On Sunday, March 7, 1965, Americans turned on the TV news and were stunned to see Alabama police in Selma, brutalizing peaceful black marchers who were demanding the right to vote. Coincidentally, KGO had scheduled a showing later that night of “Judgment at Nuremberg,” an Academy Award winning film which featured old newsreel footage of Nazi police behaving much like their colleagues in Alabama. Bloody Sunday shattered many illusions about the myth of American exceptionalism as our Disney-fied image of democracy and equality disappeared in the tear gas and bullwhips of Selma. This wasn’t new, but television made it real for the people who weren’t there.
Within days of the attack in Alabama, 10,000 people marched down Market Street in San Francisco in solidarity with the Selma marchers. I was a monitor on that march, and I was also a graduate student at USF.

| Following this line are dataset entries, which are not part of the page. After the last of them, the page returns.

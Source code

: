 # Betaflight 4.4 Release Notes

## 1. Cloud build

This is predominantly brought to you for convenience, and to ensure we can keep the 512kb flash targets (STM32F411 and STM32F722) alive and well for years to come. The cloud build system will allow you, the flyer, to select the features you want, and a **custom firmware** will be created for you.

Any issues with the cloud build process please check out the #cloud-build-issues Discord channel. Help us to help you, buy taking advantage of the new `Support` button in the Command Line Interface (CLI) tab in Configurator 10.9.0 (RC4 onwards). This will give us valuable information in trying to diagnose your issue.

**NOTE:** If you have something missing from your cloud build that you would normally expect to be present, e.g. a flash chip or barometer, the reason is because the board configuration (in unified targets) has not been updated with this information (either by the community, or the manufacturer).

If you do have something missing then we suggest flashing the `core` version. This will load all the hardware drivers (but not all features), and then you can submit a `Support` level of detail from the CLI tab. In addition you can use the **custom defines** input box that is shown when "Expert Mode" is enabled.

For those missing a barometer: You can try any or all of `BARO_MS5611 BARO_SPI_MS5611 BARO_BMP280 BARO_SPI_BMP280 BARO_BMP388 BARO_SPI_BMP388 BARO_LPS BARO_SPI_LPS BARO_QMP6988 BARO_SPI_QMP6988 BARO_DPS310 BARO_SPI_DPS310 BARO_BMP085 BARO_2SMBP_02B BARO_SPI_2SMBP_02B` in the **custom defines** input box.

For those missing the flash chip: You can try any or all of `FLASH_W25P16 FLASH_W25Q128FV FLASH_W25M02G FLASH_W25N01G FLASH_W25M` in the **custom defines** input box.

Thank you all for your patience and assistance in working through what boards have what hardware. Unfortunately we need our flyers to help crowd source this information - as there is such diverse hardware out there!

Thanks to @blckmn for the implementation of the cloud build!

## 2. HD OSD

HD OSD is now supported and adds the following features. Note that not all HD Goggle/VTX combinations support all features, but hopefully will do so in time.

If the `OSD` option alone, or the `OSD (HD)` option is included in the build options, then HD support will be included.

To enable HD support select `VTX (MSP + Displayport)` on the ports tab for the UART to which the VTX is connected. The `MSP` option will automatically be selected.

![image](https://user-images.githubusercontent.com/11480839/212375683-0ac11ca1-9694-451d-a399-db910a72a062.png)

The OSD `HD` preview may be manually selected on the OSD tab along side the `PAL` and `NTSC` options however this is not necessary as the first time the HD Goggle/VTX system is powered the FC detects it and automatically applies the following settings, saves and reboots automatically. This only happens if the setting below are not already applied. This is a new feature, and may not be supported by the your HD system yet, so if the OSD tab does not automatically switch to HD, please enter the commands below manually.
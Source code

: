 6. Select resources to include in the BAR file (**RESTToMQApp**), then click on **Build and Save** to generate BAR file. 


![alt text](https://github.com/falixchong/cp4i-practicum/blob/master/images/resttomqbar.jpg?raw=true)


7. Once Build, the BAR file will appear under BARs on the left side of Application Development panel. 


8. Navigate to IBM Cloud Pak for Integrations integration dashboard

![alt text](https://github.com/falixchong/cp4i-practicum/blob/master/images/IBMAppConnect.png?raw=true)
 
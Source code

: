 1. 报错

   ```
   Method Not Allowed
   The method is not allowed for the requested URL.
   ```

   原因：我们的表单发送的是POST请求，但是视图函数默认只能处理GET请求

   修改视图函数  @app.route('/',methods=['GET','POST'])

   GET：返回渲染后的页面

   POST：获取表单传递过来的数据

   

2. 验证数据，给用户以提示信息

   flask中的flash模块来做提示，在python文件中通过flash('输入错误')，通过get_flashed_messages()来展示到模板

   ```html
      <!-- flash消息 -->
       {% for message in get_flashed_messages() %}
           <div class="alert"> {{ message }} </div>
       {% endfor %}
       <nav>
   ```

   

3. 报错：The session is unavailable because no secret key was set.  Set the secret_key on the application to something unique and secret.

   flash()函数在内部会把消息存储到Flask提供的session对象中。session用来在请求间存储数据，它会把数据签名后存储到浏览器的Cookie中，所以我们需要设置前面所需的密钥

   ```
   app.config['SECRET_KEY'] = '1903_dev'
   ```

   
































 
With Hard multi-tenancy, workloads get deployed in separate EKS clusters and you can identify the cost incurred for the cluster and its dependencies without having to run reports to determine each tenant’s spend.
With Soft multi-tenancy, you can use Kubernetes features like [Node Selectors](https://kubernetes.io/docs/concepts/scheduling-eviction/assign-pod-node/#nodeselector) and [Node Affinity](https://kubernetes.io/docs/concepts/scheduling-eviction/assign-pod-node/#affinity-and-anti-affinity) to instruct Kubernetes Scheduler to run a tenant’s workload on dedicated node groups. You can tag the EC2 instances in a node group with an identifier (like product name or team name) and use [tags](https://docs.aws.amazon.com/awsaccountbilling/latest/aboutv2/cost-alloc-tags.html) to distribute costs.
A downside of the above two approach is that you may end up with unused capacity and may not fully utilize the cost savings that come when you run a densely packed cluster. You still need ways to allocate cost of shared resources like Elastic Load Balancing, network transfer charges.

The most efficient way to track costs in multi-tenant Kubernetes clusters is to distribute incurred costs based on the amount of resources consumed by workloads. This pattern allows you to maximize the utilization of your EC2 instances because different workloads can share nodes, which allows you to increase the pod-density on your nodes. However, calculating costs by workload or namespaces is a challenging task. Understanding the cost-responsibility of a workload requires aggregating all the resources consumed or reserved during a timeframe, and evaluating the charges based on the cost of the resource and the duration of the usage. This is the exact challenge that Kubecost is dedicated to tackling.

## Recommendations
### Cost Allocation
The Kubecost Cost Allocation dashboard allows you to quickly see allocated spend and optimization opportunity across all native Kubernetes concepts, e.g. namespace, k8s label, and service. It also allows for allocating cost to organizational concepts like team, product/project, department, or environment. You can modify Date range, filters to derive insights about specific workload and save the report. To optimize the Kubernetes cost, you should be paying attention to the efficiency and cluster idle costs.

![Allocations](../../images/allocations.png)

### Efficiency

In stark contrast to the emergent student activism for justice at Berkeley and San Francisco State, USF stood firm as a fortress of conformism, with its compulsory ROTC, political theory classes mired in Aquinas, and international relations courses soaked in Cold War paranoia. The chief enforcer of the values of this ancien regime was the Dean of Students, the Rev. John Lo Schiavo.
Not long after we marched on Market Street, a small group of us attempted to open a chapter of the Student Nonviolent Coordinating Committee (SNCC) on campus. SNCC students did the major organizing for voter registration in the South, so we thought it was a more appropriate student political organization than the stale Young Republican and Young Democrat clubs. We even offered the administration something more palatable for them, “Friends of SNCC.”
Our request was denied by Rev. Lo Schiavo, ever a dedicated servant to and staunch defender of the established order. And now—fifty years after Selma–there’s a Lo Schiavo Center for Science and Innovation on campus. As a friend of mine noted, “It seems like institutions are always naming buildings after people on the wrong side of history.”
Rev. Lo Schiavo was just one of many reasons for the tepid response of USF students to the moral crises of that critical decade a half century ago.